ABSTRACT

The village of Mehndipur was initially brought to my attention through the work of Sudhir Kakar (1982), the Indian psychoanalyst whose writings on spirit possession and exorcism are well known in the West. He was one of the first researchers to go to Mehndipur. Together with Ashok Nagpal, a lecturer in the department of psychology at Delhi University, Kakar conducted a study in the village for a period of two months in the late 1970s (at a time when Satija and the team of psychiatrists who worked with him [see Satija et al. 1981] also did a short study there). Kakar’s study, however, was not extensive; on the contrary, it was small-scale, not only in terms of the brief period of time he spent in Mehndipur, but also from the point of view of the subjects who agreed to take part in it: only twenty-eight pilgrims were interviewed (cf. Kakar 1982: 281 n. 6). More recently, Jens Seeberg (1992), an anthropologist from Aarhus University in Moesgard, Denmark, did fieldwork in Mehndipur. This was a more comprehensive investigation.

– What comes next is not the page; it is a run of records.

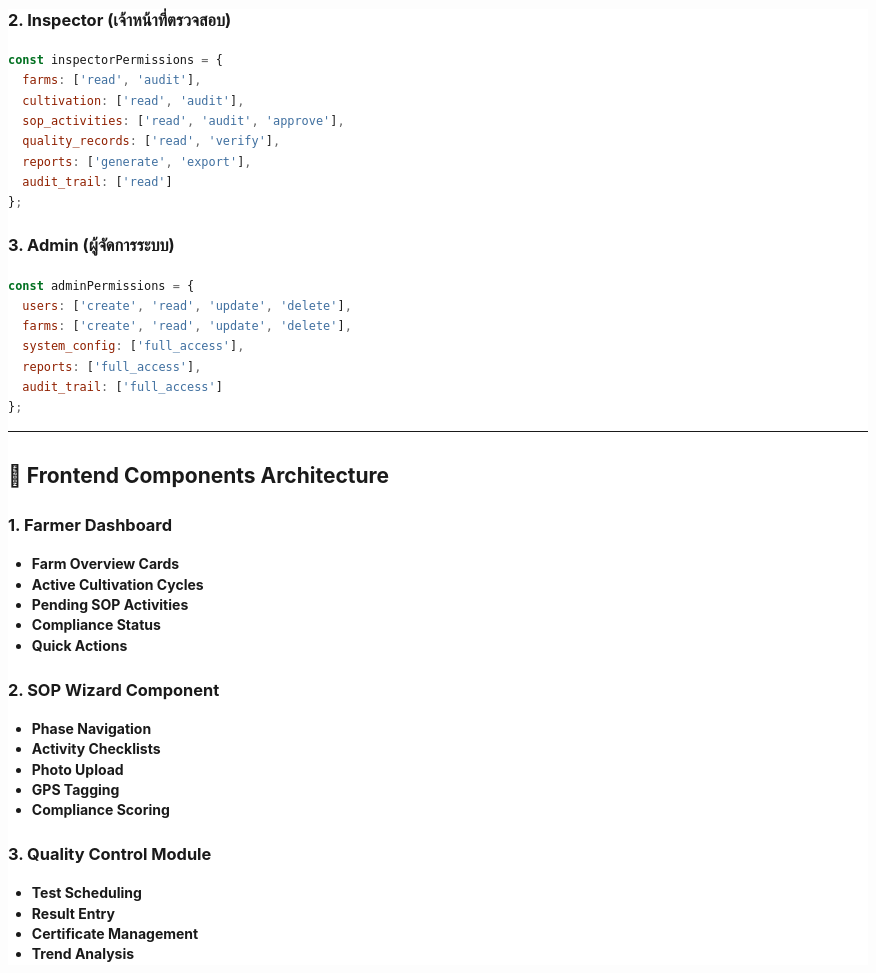 ### **2. Inspector (เจ้าหน้าที่ตรวจสอบ)**

```javascript
const inspectorPermissions = {
  farms: ['read', 'audit'],
  cultivation: ['read', 'audit'],
  sop_activities: ['read', 'audit', 'approve'],
  quality_records: ['read', 'verify'],
  reports: ['generate', 'export'],
  audit_trail: ['read']
};
```

### **3. Admin (ผู้จัดการระบบ)**

```javascript
const adminPermissions = {
  users: ['create', 'read', 'update', 'delete'],
  farms: ['create', 'read', 'update', 'delete'],
  system_config: ['full_access'],
  reports: ['full_access'],
  audit_trail: ['full_access']
};
```

---

## 📱 Frontend Components Architecture

### **1. Farmer Dashboard**

- **Farm Overview Cards**
- **Active Cultivation Cycles**
- **Pending SOP Activities**
- **Compliance Status**
- **Quick Actions**

### **2. SOP Wizard Component**

- **Phase Navigation**
- **Activity Checklists**
- **Photo Upload**
- **GPS Tagging**
- **Compliance Scoring**

### **3. Quality Control Module**

- **Test Scheduling**
- **Result Entry**
- **Certificate Management**
- **Trend Analysis**
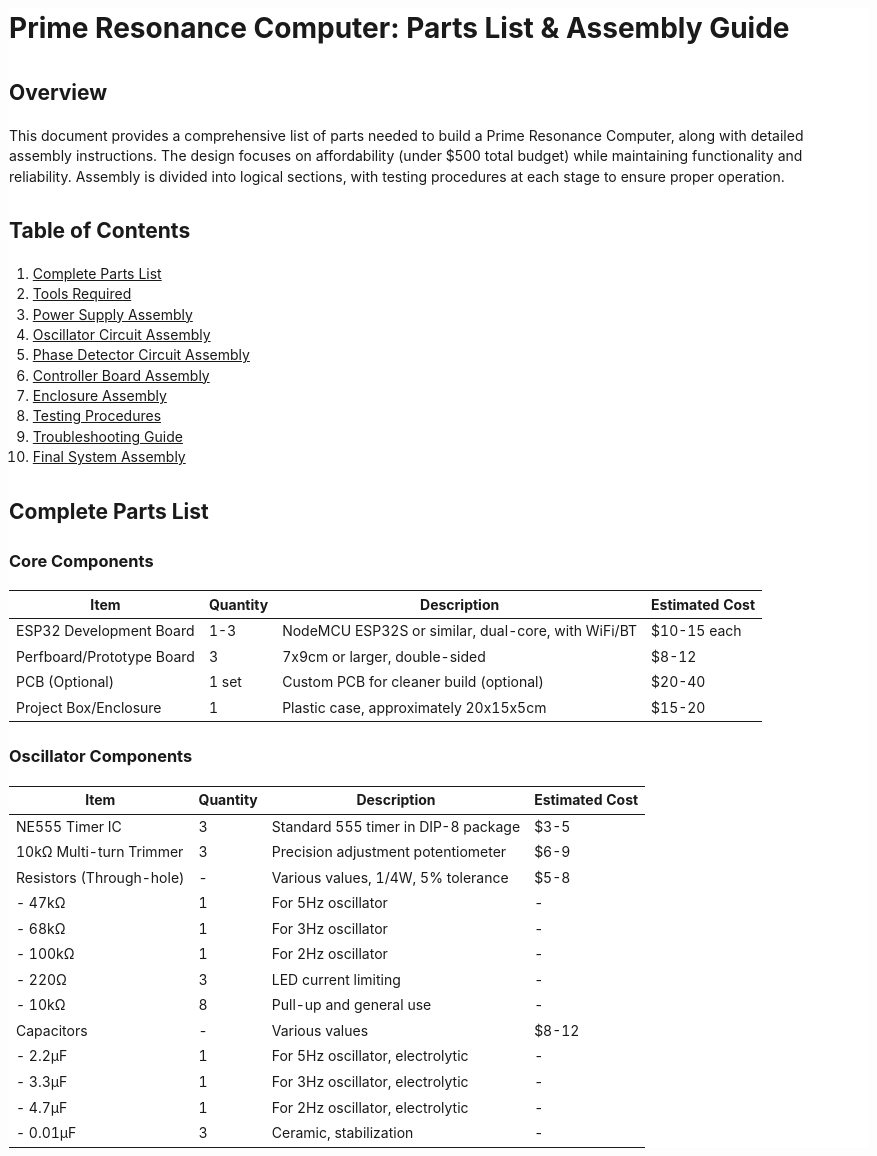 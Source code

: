 # Prime Resonance Computer: Parts List & Assembly Guide

## Overview

This document provides a comprehensive list of parts needed to build a Prime Resonance Computer, along with detailed assembly instructions. The design focuses on affordability (under $500 total budget) while maintaining functionality and reliability. Assembly is divided into logical sections, with testing procedures at each stage to ensure proper operation.

## Table of Contents

1. [Complete Parts List](#complete-parts-list)
2. [Tools Required](#tools-required)
3. [Power Supply Assembly](#power-supply-assembly)
4. [Oscillator Circuit Assembly](#oscillator-circuit-assembly)
5. [Phase Detector Circuit Assembly](#phase-detector-circuit-assembly)
6. [Controller Board Assembly](#controller-board-assembly)
7. [Enclosure Assembly](#enclosure-assembly)
8. [Testing Procedures](#testing-procedures)
9. [Troubleshooting Guide](#troubleshooting-guide)
10. [Final System Assembly](#final-system-assembly)

## Complete Parts List

### Core Components

| Item | Quantity | Description | Estimated Cost |
|------|----------|-------------|----------------|
| ESP32 Development Board | 1-3 | NodeMCU ESP32S or similar, dual-core, with WiFi/BT | $10-15 each |
| Perfboard/Prototype Board | 3 | 7x9cm or larger, double-sided | $8-12 |
| PCB (Optional) | 1 set | Custom PCB for cleaner build (optional) | $20-40 |
| Project Box/Enclosure | 1 | Plastic case, approximately 20x15x5cm | $15-20 |

### Oscillator Components

| Item | Quantity | Description | Estimated Cost |
|------|----------|-------------|----------------|
| NE555 Timer IC | 3 | Standard 555 timer in DIP-8 package | $3-5 |
| 10kΩ Multi-turn Trimmer | 3 | Precision adjustment potentiometer | $6-9 |
| Resistors (Through-hole) | - | Various values, 1/4W, 5% tolerance | $5-8 |
| - 47kΩ | 1 | For 5Hz oscillator | - |
| - 68kΩ | 1 | For 3Hz oscillator | - |
| - 100kΩ | 1 | For 2Hz oscillator | - |
| - 220Ω | 3 | LED current limiting | - |
| - 10kΩ | 8 | Pull-up and general use | - |
| Capacitors | - | Various values | $8-12 |
| - 2.2µF | 1 | For 5Hz oscillator, electrolytic | - |
| - 3.3µF | 1 | For 3Hz oscillator, electrolytic | - |
| - 4.7µF | 1 | For 2Hz oscillator, electrolytic | - |
| - 0.01µF | 3 | Ceramic, stabilization | - | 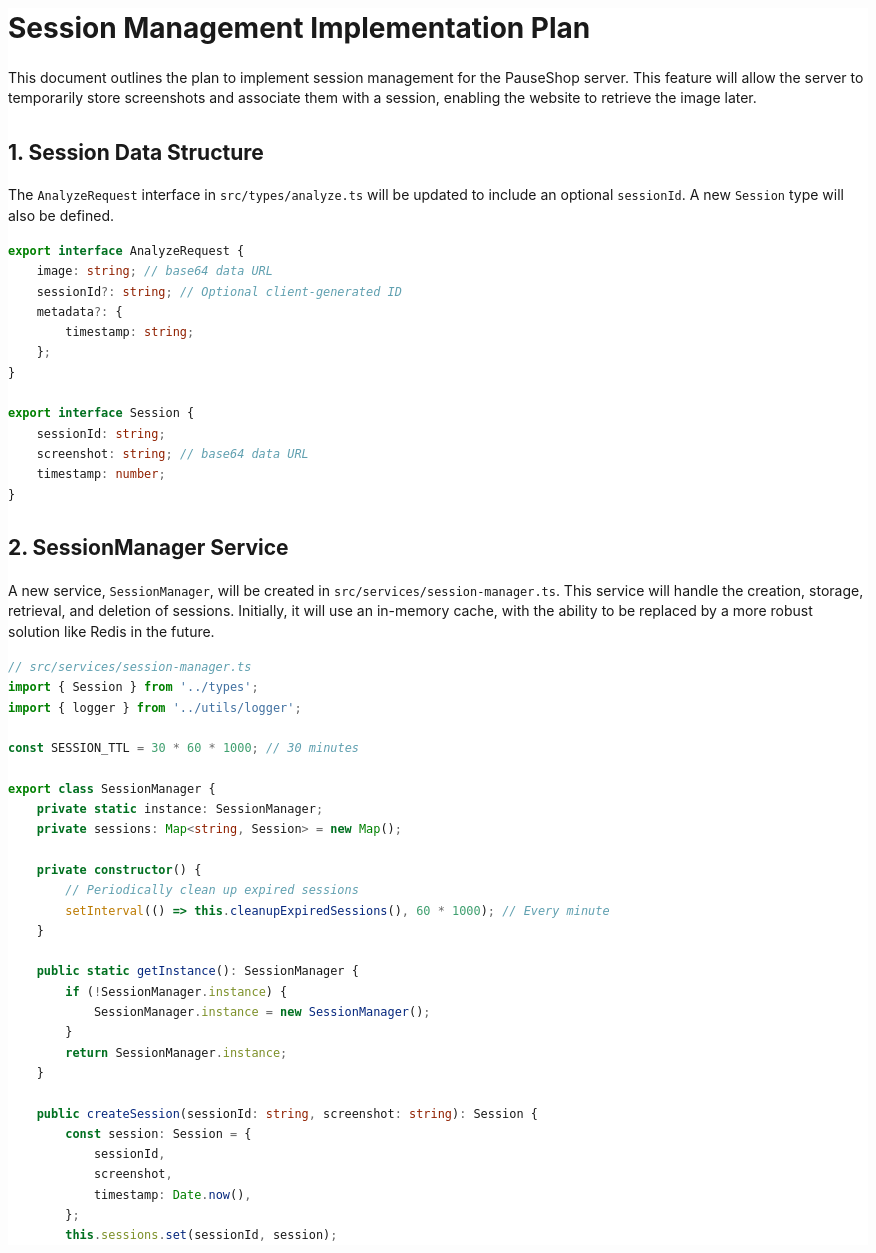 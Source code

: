 # Session Management Implementation Plan

This document outlines the plan to implement session management for the PauseShop server. This feature will allow the server to temporarily store screenshots and associate them with a session, enabling the website to retrieve the image later.

## 1. Session Data Structure

The `AnalyzeRequest` interface in `src/types/analyze.ts` will be updated to include an optional `sessionId`. A new `Session` type will also be defined.

```typescript
export interface AnalyzeRequest {
    image: string; // base64 data URL
    sessionId?: string; // Optional client-generated ID
    metadata?: {
        timestamp: string;
    };
}

export interface Session {
    sessionId: string;
    screenshot: string; // base64 data URL
    timestamp: number;
}
```

## 2. SessionManager Service

A new service, `SessionManager`, will be created in `src/services/session-manager.ts`. This service will handle the creation, storage, retrieval, and deletion of sessions. Initially, it will use an in-memory cache, with the ability to be replaced by a more robust solution like Redis in the future.

```typescript
// src/services/session-manager.ts
import { Session } from '../types';
import { logger } from '../utils/logger';

const SESSION_TTL = 30 * 60 * 1000; // 30 minutes

export class SessionManager {
    private static instance: SessionManager;
    private sessions: Map<string, Session> = new Map();

    private constructor() {
        // Periodically clean up expired sessions
        setInterval(() => this.cleanupExpiredSessions(), 60 * 1000); // Every minute
    }

    public static getInstance(): SessionManager {
        if (!SessionManager.instance) {
            SessionManager.instance = new SessionManager();
        }
        return SessionManager.instance;
    }

    public createSession(sessionId: string, screenshot: string): Session {
        const session: Session = {
            sessionId,
            screenshot,
            timestamp: Date.now(),
        };
        this.sessions.set(sessionId, session);
```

Seeberg spent five months in the village, beginning in December 1989. His work provides important ethnographic and anthropological data on Mehndipur itself and on the pilgrims who journey to it. More recently still, another key study was carried out in Mehndipur by Antti Pakaslahti (1998). This particular study has an explicit psychiatric focus (as in the work of Satija et al. 1981) and is primarily concerned with family-centred therapy on offer in the village; nonetheless, it has major ethnographic and anthropological value too, as does the film Pakaslahti made in Mehndipur in 1996. Indeed, Pakaslahti’s work is particularly noteworthy because it is based on extensive research in Mehndipur, research which the Finnish psychiatrist began in 1992 and which is still on-going.